Re use of abiraterone and enzalutamide. Apart from TA response above, it appears to be better to use Abiraterone and then move onto Enzalutamide later when A fails. Rather than the other way around. I anticipate using an androgen receptor antagonist (bicalutamide because of cost or enzalutamide) in the near future even though it failed with me 3.5y ago. R
I don't think so for the reasons given by Tall Allen. Early in my treatment when my PSA started to go up my oncologist suggested I go off Casodex (bi-calutamide). Darn if my PSA didn't go down. Three years ago I started Xtandi (enzalutamide). After about two years, my PSA started creeping up. When I asked my oncologist (a very wise man) if I should get off Xtandi, he told me to stay the course. Darn if my PSA didn't go down to almost undetectable for reasons neither he nor I could properly explain. This is an anecdotal story I know, but even though Bi- and Enza are in the same family of drugs, I don't think you can draw this parallel between them. Hope that helps!
What is the harm with re-challenging with bicalutamide ....after a gap of few months...there is possibility that the effect will come back. It does happen with many medicines.
Thank you all just another thought I had because it seems my mind never shuts off to this. Can't get a reprieve now I am waiting on a bone biopsy which has me pretty nervous. Hoping they don't tell me something worse than I already know and hoping something better comes out it.
I had a friend who had Casodex added to his ADT which began to fail after 3 months after his RP and some following salvation IMRT. The casodex sped up the rise of Psa and I was told that where that happens, both Casodex and Xtandi may be useless. Anyway, my friend went to Docetaxel which worked for 4 shots to get psa from 40 to 2, but after 10 shots it was 40 again.
His DNA was analysed and he was suitable for PARP inhibitor so they used that on him but but Psa went from 40 to 432, and he got new mets in his liver and got very sick and died, all within 3 years of diagnosis, before he turned 60.

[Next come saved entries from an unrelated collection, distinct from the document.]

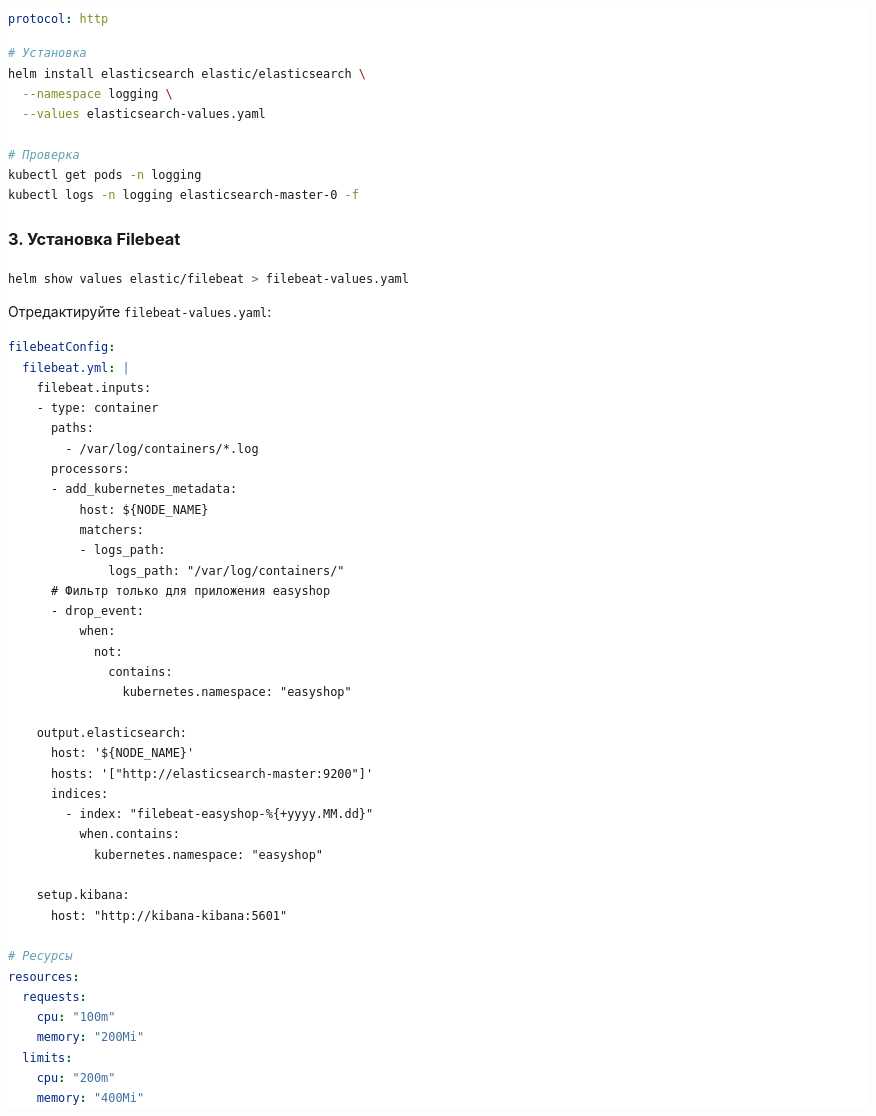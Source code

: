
 ```yaml
protocol: http
```

```bash
# Установка
helm install elasticsearch elastic/elasticsearch \
  --namespace logging \
  --values elasticsearch-values.yaml

# Проверка
kubectl get pods -n logging
kubectl logs -n logging elasticsearch-master-0 -f
```

### 3. Установка Filebeat

```bash
helm show values elastic/filebeat > filebeat-values.yaml
```

Отредактируйте `filebeat-values.yaml`:

```yaml
filebeatConfig:
  filebeat.yml: |
    filebeat.inputs:
    - type: container
      paths:
        - /var/log/containers/*.log
      processors:
      - add_kubernetes_metadata:
          host: ${NODE_NAME}
          matchers:
          - logs_path:
              logs_path: "/var/log/containers/"
      # Фильтр только для приложения easyshop
      - drop_event:
          when:
            not:
              contains:
                kubernetes.namespace: "easyshop"

    output.elasticsearch:
      host: '${NODE_NAME}'
      hosts: '["http://elasticsearch-master:9200"]'
      indices:
        - index: "filebeat-easyshop-%{+yyyy.MM.dd}"
          when.contains:
            kubernetes.namespace: "easyshop"

    setup.kibana:
      host: "http://kibana-kibana:5601"

# Ресурсы
resources:
  requests:
    cpu: "100m"
    memory: "200Mi"
  limits:
    cpu: "200m"
    memory: "400Mi"
```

This was terrible luck for him and for his beautiful wife of 50, and his two kids.
He had good doctors, but they all were completely out-witted by his cancer.
Try to stay well and be cheerful,
When my CaP first went systemic I was placed on a combined androgen blockade of bicalutamide and lupron. This suppressed my PSA for less than a year before it began climbing. I stopped the bicalutamide, and my PSA dipped to <0.1. My Mayo status was "in bicalutamide-withdrawal-response" for just short of two years before PSA began rising again. A few years after that I entered a clinical trial @ the NIH where I was given enzalutamide (+ Prostvac-Tricom immunotherapy). My PSA nadired @ 0.02, and I was on the clinical trial for more than 5 years. So in my case bicalutamide was at first efficacious but then turned into an agonist; its removal gave me two years of stability @ <0.1 PSA. Then about 4 years later I had a great 5+ year run on enzalutamide. There's more to their bodily differences than focusing on the androgen receptor or ending in -mide!